Now that the series is going ahead, we can spend an entire *episode*
dealing primarily with one character. And do the same for others. We
have the time. And that's what's important.
One last observation: you repeat the notion that it's all a "reaction"
to TNG. The treatment and screenply were complete and making the rounds
in Hollywood in Spring 1987. The basic material was written in 1986, at
a point in some cases when TNG hadn't even *aired* yet. So it could
hardly have been written as a reaction to something that hadn't been seen
yet, could it?
jms
Re: Wanted: less cheese, more
You repeat several times your insistence that I study TNG to see
what they did right, use them as a roadmap.
Sorry. I have no desire to study TNG. I'm telling a different sort
of story, in a different universe. What TNG does right or wrong is more
or less irrelevant to that universe. That's like saying that (just to
pick two names at random) Orson Scott Card should study Poul Anderson as
a roadmap in his own novels. This is utter nonsense.
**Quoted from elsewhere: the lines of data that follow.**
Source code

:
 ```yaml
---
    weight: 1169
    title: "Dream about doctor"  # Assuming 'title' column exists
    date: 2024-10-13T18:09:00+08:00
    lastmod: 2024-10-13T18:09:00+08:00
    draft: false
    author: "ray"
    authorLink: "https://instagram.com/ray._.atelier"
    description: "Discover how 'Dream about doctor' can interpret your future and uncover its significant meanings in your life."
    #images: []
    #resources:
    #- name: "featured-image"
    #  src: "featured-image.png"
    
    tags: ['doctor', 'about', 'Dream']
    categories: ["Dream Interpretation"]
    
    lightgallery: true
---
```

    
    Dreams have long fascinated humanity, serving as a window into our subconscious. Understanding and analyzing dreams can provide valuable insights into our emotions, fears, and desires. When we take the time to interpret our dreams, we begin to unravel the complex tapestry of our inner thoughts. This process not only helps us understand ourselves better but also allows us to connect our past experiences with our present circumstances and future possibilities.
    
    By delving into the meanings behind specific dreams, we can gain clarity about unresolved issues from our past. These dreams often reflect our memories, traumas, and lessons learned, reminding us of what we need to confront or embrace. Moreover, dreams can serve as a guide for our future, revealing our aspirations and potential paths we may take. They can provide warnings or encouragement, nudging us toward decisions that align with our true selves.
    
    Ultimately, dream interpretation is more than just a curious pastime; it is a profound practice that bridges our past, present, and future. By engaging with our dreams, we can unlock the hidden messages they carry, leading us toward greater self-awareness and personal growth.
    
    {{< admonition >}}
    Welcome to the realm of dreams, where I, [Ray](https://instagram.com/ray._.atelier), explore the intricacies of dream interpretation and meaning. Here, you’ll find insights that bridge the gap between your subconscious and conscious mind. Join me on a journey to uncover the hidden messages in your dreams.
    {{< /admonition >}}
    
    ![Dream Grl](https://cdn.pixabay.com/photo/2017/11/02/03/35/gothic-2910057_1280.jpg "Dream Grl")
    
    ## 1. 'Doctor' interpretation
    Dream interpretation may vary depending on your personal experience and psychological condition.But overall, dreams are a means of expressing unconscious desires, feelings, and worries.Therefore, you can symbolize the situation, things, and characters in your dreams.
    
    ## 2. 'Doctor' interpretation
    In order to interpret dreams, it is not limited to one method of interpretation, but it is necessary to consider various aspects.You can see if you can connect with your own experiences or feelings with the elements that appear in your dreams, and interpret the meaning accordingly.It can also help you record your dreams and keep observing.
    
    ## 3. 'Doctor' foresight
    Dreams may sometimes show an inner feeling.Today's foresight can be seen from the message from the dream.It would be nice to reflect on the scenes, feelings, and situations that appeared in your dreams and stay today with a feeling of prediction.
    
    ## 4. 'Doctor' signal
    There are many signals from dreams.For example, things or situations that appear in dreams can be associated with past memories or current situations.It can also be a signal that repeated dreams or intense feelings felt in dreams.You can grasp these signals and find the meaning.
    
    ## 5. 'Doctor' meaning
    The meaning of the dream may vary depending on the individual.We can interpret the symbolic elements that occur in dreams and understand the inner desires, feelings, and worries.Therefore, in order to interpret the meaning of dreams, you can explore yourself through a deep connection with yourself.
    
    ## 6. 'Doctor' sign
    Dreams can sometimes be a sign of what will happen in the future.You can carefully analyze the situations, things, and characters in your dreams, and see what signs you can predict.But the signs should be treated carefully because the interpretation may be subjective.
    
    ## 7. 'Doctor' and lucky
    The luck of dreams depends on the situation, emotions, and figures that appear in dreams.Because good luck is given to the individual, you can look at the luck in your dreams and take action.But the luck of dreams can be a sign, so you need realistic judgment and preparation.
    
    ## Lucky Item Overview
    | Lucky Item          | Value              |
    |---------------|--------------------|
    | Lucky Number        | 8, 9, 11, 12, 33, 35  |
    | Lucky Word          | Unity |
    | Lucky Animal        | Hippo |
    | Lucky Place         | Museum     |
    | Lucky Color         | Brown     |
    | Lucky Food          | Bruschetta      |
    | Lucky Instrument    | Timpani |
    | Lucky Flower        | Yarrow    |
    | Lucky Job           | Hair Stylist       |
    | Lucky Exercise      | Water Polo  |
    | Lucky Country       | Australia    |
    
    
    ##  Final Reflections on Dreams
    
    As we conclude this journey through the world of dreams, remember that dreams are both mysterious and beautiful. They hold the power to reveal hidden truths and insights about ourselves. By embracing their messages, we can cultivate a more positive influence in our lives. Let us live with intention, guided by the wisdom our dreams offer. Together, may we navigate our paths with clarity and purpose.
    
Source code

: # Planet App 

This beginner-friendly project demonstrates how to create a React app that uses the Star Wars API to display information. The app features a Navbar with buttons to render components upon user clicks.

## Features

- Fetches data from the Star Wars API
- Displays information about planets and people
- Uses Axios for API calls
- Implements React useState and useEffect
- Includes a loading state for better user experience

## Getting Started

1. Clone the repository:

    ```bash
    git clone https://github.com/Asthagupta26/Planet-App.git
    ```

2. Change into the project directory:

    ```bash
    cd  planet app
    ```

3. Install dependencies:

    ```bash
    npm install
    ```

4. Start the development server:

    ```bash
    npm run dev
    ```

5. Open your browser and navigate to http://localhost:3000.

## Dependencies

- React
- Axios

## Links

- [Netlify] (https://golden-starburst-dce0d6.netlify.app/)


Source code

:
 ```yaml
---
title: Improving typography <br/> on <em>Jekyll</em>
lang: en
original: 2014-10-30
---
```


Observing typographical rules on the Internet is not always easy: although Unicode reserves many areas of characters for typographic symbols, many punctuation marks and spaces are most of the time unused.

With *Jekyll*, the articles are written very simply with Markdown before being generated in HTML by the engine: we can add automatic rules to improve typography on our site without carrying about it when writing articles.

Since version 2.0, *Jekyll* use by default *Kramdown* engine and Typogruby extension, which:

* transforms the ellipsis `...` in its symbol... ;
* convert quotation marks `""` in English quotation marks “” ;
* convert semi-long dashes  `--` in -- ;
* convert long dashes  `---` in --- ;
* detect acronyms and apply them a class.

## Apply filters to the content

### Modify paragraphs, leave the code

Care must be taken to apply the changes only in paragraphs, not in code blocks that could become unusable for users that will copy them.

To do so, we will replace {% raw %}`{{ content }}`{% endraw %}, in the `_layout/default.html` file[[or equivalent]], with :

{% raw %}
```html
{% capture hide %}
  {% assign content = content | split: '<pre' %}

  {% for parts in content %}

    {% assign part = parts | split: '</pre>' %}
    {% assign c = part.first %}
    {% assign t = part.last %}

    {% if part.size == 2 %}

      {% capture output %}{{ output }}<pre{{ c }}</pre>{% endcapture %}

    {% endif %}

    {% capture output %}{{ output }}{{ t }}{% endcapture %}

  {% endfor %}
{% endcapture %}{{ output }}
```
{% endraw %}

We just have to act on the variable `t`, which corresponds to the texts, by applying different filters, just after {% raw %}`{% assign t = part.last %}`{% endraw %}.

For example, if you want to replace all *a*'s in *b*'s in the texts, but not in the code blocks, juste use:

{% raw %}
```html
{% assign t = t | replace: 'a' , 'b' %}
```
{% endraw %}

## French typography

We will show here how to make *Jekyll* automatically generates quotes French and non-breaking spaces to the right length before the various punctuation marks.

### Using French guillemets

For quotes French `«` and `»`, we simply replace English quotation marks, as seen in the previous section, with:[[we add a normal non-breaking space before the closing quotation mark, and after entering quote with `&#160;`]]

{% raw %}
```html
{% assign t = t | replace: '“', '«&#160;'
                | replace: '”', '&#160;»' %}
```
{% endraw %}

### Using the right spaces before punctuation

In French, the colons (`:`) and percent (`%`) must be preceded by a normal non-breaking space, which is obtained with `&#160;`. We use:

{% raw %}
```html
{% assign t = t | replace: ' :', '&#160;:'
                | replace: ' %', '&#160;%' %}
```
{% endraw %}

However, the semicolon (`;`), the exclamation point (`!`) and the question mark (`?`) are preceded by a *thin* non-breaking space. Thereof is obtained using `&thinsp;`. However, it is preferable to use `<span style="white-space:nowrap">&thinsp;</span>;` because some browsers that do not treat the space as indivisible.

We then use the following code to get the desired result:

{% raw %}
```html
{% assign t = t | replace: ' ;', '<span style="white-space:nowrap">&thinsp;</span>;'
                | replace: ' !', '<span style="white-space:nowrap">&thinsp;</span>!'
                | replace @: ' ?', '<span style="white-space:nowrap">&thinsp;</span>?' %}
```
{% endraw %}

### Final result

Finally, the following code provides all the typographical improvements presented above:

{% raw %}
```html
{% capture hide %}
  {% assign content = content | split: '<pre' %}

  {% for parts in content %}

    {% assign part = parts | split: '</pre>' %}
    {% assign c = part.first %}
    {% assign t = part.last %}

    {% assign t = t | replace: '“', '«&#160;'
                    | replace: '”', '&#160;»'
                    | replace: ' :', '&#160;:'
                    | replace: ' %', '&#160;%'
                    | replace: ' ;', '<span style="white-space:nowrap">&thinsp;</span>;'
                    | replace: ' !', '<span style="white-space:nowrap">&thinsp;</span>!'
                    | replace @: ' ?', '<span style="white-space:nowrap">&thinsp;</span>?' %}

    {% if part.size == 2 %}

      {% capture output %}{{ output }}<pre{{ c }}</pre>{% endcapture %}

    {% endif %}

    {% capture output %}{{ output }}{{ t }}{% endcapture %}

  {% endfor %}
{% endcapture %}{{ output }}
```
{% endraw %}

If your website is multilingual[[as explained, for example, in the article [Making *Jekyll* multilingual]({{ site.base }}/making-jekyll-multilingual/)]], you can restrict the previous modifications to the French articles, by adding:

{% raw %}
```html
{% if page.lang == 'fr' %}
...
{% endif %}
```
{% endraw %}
A while ago, I got an email from someone who didn't like the pilot
(and it may have been on internet, btw) mainly because of the communication
devices. He said, and I'm paraphrasing from memory, that every time
someone used the wrist-links, it broke the illusion for him, since we all
KNOW that by then the REALITY is that we'll be using the chest
communicators that TNG uses, and I should be sure to include that in
future episodes as a capitulation to that reality.
Sorry...TNG is a roadmap for TNG. Not B5.